■ **Plain-text document sources**:
--
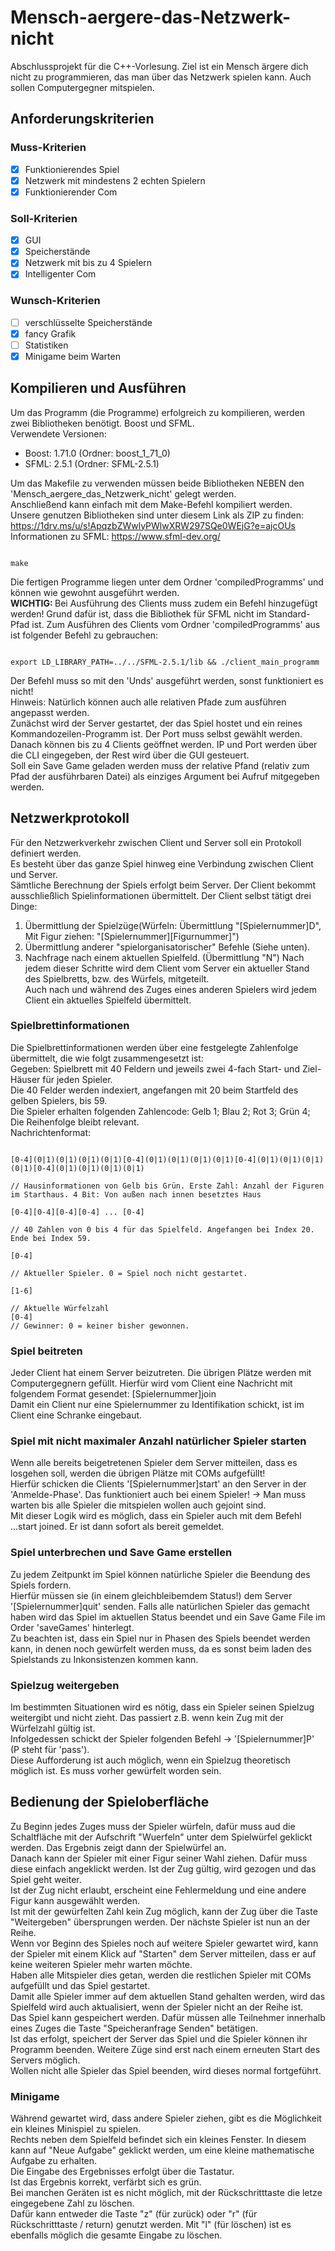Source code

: # Mensch-aergere-das-Netzwerk-nicht
Abschlussprojekt für die C++-Vorlesung. Ziel ist ein Mensch ärgere dich nicht zu programmieren, das man über das Netzwerk spielen kann. Auch sollen Computergegner mitspielen.

## Anforderungskriterien
### Muss-Kriterien
- [X] Funktionierendes Spiel
- [X] Netzwerk mit mindestens 2 echten Spielern
- [X] Funktionierender Com

### Soll-Kriterien
- [X] GUI
- [X] Speicherstände
- [X] Netzwerk mit bis zu 4 Spielern
- [X] Intelligenter Com

### Wunsch-Kriterien
- [ ] verschlüsselte Speicherstände
- [X] fancy Grafik
- [ ] Statistiken
- [X] Minigame beim Warten

## Kompilieren und Ausführen
Um das Programm (die Programme) erfolgreich zu kompilieren, werden zwei Bibliotheken benötigt. Boost und SFML. <br/>
Verwendete Versionen:
- Boost: 1.71.0 (Ordner: boost_1_71_0)
- SFML: 2.5.1 (Ordner: SFML-2.5.1)

Um das Makefile zu verwenden müssen beide Bibliotheken NEBEN den 'Mensch_aergere_das_Netzwerk_nicht' gelegt werden. <br/>
Anschließend kann einfach mit dem Make-Befehl kompiliert werden. <br/>
Unsere genutzen Bibliotheken sind unter diesem Link als ZIP zu finden: <br/> https://1drv.ms/u/s!ApqzbZWwlyPWlwXRW297SQe0WEjG?e=ajcOUs <br/>
Informationen zu SFML: https://www.sfml-dev.org/
<pre><code>
make
</code></pre>
Die fertigen Programme liegen unter dem Ordner 'compiledProgramms' und können wie gewohnt ausgeführt werden. <br/>
<b>WICHTIG: </b>Bei Ausführung des Clients muss zudem ein Befehl hinzugefügt werden! Grund dafür ist, dass die Bibliothek für SFML nicht im Standard-Pfad ist. Zum Ausführen des Clients vom Ordner 'compiledProgramms' aus ist folgender Befehl zu gebrauchen: <br/>
<pre><code>
export LD_LIBRARY_PATH=../../SFML-2.5.1/lib && ./client_main_programm
</code></pre>
Der Befehl muss so mit den 'Unds' ausgeführt werden, sonst funktioniert es nicht! <br/>
Hinweis: Natürlich können auch alle relativen Pfade zum ausführen angepasst werden. <br/>
Zunächst wird der Server gestartet, der das Spiel hostet und ein reines Kommandozeilen-Programm ist. Der Port muss selbst
gewählt werden. Danach können bis zu 4 Clients geöffnet werden. IP und Port werden über die CLI eingegeben, der Rest
wird über die GUI gesteuert. <br/>
Soll ein Save Game geladen werden muss der relative Pfand (relativ zum Pfad der ausführbaren Datei) als einziges Argument 
bei Aufruf mitgegeben werden.

## Netzwerkprotokoll
Für den Netzwerkverkehr zwischen Client und Server soll ein Protokoll definiert werden. <br/>
Es besteht über das ganze Spiel hinweg eine Verbindung zwischen Client und Server. <br/>
Sämtliche Berechnung der Spiels erfolgt beim Server. Der Client bekommt ausschließlich Spielinformationen übermittelt.
Der Client selbst tätigt drei Dinge:
1. Übermittlung der Spielzüge(Würfeln: Übermittlung "[Spielernummer]D", Mit Figur ziehen: "[Spielernummer][Figurnummer]")
2. Übermittlung anderer "spielorganisatorischer" Befehle (Siehe unten).
3. Nachfrage nach einem aktuellen Spielfeld. (Übermittlung "N")
Nach jedem dieser Schritte wird dem Client vom Server ein aktueller Stand des Spielbretts, bzw. des Würfels, mitgeteilt. <br/>
Auch nach und während des Zuges eines anderen Spielers wird jedem Client ein aktuelles Spielfeld übermittelt. <br/>
### Spielbrettinformationen
Die Spielbrettinformationen werden über eine festgelegte Zahlenfolge übermittelt, die wie folgt zusammengesetzt ist: <br/>
Gegeben: Spielbrett mit 40 Feldern und jeweils zwei 4-fach Start- und Ziel-Häuser für jeden Spieler. <br/>
Die 40 Felder werden indexiert, angefangen mit 20 beim Startfeld des gelben Spielers, bis 59. <br/>
Die Spieler erhalten folgenden Zahlencode: Gelb 1; Blau 2; Rot 3; Grün 4; Die Reihenfolge bleibt relevant. <br/>
Nachrichtenformat:
<pre><code>
[0-4](0|1)(0|1)(0|1)(0|1)[0-4](0|1)(0|1)(0|1)(0|1)[0-4](0|1)(0|1)(0|1)(0|1)[0-4](0|1)(0|1)(0|1)(0|1) <br/>
// Hausinformationen von Gelb bis Grün. Erste Zahl: Anzahl der Figuren im Starthaus. 4 Bit: Von außen nach innen besetztes Haus <br/>
[0-4][0-4][0-4][0-4] ... [0-4] <br/>
// 40 Zahlen von 0 bis 4 für das Spielfeld. Angefangen bei Index 20. Ende bei Index 59. <br/>
[0-4] <br/>
// Aktueller Spieler. 0 = Spiel noch nicht gestartet. <br/>
[1-6] <br/>
// Aktuelle Würfelzahl
[0-4]
// Gewinner: 0 = keiner bisher gewonnen.
</code></pre>

### Spiel beitreten
Jeder Client hat einem Server beizutreten. Die übrigen Plätze werden mit Computergegnern gefüllt.
Hierfür wird vom Client eine Nachricht mit folgendem Format gesendet: [Spielernummer]join <br/>
Damit ein Client nur eine Spielernummer zu Identifikation schickt, ist im Client eine Schranke
eingebaut.

### Spiel mit nicht maximaler Anzahl natürlicher Spieler starten
Wenn alle bereits beigetretenen Spieler dem Server mitteilen, dass es losgehen soll, werden die übrigen
Plätze mit COMs aufgefüllt! <br/>
Hierfür schicken die Clients '[Spielernummer]start' an den Server in der 'Anmelde-Phase'.
Das funktioniert auch bei einem Spieler! -> Man muss warten bis alle Spieler die mitspielen wollen
auch gejoint sind. <br/>
Mit dieser Logik wird es möglich, dass ein Spieler auch mit dem Befehl ...start joined. Er ist dann sofort als bereit gemeldet.

### Spiel unterbrechen und Save Game erstellen
Zu jedem Zeitpunkt im Spiel können natürliche Spieler die Beendung des Spiels fordern. <br/>
Hierfür müssen sie (in einem gleichbleibemdem Status!) dem Server '[Spielernummer]quit' senden.
Falls alle natürlichen Spieler das gemacht haben wird das Spiel im aktuellen Status beendet und
ein Save Game File im Order 'saveGames' hinterlegt. <br/>
Zu beachten ist, dass ein Spiel nur in Phasen des Spiels beendet werden kann, in denen noch gewürfelt
werden muss, da es sonst beim laden des Spielstands zu Inkonsistenzen kommen kann.

### Spielzug weitergeben
Im bestimmten Situationen wird es nötig, dass ein Spieler seinen Spielzug weitergibt und nicht zieht.
Das passiert z.B. wenn kein Zug mit der Würfelzahl gültig ist. <br/>
Infolgedessen schickt der Spieler folgenden Befehl -> '[Spielernummer]P' (P steht für 'pass'). <br/>
Diese Aufforderung ist auch möglich, wenn ein Spielzug theoretisch möglich ist. Es muss vorher gewürfelt worden sein.

## Bedienung der Spieloberfläche
Zu Beginn jedes Zuges muss der Spieler würfeln, dafür muss aud die Schaltfläche mit der Aufschrift "Wuerfeln" unter dem Spielwürfel geklickt werden. Das Ergebnis zeigt dann der Spielwürfel an.<br />
Danach kann der Spieler mit einer Figur seiner Wahl ziehen. Dafür muss diese einfach angeklickt werden. Ist der Zug gültig, wird gezogen und das Spiel geht weiter.<br />
Ist der Zug nicht erlaubt, erscheint eine Fehlermeldung und eine andere Figur kann ausgewählt werden.<br />
Ist mit der gewürfelten Zahl kein Zug möglich, kann der Zug über die Taste "Weitergeben" übersprungen werden. Der nächste Spieler ist nun an der Reihe.<br />
Wenn vor Beginn des Spieles noch auf weitere Spieler gewartet wird, kann der Spieler mit einem Klick auf "Starten" dem Server mitteilen, dass er auf keine weiteren Spieler mehr warten möchte.<br />
Haben alle Mitspieler dies getan, werden die restlichen Spieler mit COMs aufgefüllt und das Spiel gestartet.<br />
Damit alle Spieler immer auf dem aktuellen Stand gehalten werden, wird das Spielfeld wird auch aktualisiert, wenn der Spieler nicht an der Reihe ist.<br />
Das Spiel kann gespeichert werden. Dafür müssen alle Teilnehmer innerhalb eines Zuges die Taste "Speicheranfrage Senden" betätigen. <br />
Ist das erfolgt, speichert der Server das Spiel und die Spieler können ihr Programm beenden. Weitere Züge sind erst nach einem erneuten Start des Servers möglich.<br />
Wollen nicht alle Spieler das Spiel beenden, wird dieses normal fortgeführt.<br />

### Minigame
Während gewartet wird, dass andere Spieler ziehen, gibt es die Möglichkeit ein kleines Minispiel zu spielen.<br />
Rechts neben dem Spielfeld befindet sich ein kleines Fenster. In diesem kann auf "Neue Aufgabe" geklickt werden, um eine kleine mathematische Aufgabe zu erhalten.<br />
Die Eingabe des Ergebnisses erfolgt über die Tastatur. <br />
Ist das Ergebnis korrekt, verfärbt sich es grün.<br />
Bei manchen Geräten ist es nicht möglich, mit der Rückschritttaste die letze eingegebene Zahl zu löschen. <br />
Dafür kann entweder die Taste "z" (für zurück) oder "r" (für Rückschritttaste / return) genutzt werden. Mit "l" (für löschen) ist es ebenfalls möglich die gesamte Eingabe zu löschen.<br />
--
■ **Work required**:
Working from the data above, extract solely the lines from the one containing "keiner bisher gewonnen." through the one containing "Jeder Client hat", exactly as they appear, both included.

■ **Answer box**:
// Gewinner: 0 = keiner bisher gewonnen.
</code></pre>

### Spiel beitreten
Jeder Client hat einem Server beizutreten. Die übrigen Plätze werden mit Computergegnern gefüllt.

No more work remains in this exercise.